Earlier this week, I wrote a post -- "Refugees flee ISIS: Maybe there is a religion angle in this tragic story? Maybe?" -- in which I complained that quite a few journalists are having trouble spotting some big religion ghosts in the life-and-death story of thousands of refugees fleeing Islamic State persecution.

To demonstrate what I am talking about, I asked a rather basic journalistic question: Who are these refugees? Let's flash back:

They are the people who rejected the reign of ISIS. ... The answer is complex, but one fact is simple. It's impossible to talk about this refugee crisis without talking about the religion angle, because the refugees are either members of minority religions in the region, including thousands of displaced Christians, or centrist Muslims or members of Muslim-related sects that are anathema to ISIS leaders.

Sometimes, after making that kind of complaint, it is good to pause and find an example of a mainstream news report that GETS IT, that sees the ghost in this kind of story and tries to help readers understand what is happening. This brings me to a recent Associated Press "Big Story" feature about the phenomenon of Muslims converting to Christianity in Germany.

Refugees? To varying degrees, it appears.

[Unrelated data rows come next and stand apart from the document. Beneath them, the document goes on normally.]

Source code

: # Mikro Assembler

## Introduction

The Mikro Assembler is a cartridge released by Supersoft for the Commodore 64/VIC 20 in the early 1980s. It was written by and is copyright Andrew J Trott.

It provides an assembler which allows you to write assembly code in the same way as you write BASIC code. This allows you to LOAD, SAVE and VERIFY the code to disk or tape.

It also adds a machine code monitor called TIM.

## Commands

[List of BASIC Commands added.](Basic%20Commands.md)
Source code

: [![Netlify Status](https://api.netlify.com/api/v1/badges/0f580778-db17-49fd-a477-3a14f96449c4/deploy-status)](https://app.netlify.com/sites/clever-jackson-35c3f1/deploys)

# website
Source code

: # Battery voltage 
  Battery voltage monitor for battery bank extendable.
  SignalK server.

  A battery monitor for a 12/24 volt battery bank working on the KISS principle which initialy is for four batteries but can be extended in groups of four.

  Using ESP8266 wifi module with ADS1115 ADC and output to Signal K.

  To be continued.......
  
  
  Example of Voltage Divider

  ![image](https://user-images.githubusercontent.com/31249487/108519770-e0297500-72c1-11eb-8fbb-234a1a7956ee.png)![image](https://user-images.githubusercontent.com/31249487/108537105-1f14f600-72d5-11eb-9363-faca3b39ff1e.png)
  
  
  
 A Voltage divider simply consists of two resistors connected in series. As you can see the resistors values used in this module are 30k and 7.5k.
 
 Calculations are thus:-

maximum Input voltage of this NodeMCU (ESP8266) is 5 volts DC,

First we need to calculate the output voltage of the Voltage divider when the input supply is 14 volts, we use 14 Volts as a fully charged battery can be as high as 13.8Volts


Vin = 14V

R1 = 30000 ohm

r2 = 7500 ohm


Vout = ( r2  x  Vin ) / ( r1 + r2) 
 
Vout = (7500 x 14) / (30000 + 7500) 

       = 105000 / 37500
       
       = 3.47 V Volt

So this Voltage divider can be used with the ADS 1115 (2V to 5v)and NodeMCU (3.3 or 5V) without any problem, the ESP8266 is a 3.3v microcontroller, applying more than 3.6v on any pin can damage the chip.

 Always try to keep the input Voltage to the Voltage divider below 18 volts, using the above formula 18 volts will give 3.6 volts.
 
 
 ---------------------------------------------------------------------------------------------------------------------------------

Cynics are asking a blunt, and logical, question: If some members of oppressed minorities in the Middle East are converting to Islam to save, literally, their necks, might many Muslims in Europe be tempted to convert to Christianity in order to strengthen their cases for asylum? After all, can you imagine what would happen to Muslims who converted to Christianity if they are returned to Syria, Iraq, Afghanistan, Iran, Pakistan or some other troubled land?

You can see that logic unfold in the anecdotal lede:

BERLIN (AP) -- Mohammed Ali Zonoobi bends his head as the priest pours holy water over his black hair. "Will you break away from Satan and his evil deeds?" pastor Gottfried Martens asks the Iranian refugee. "Will you break away from Islam?"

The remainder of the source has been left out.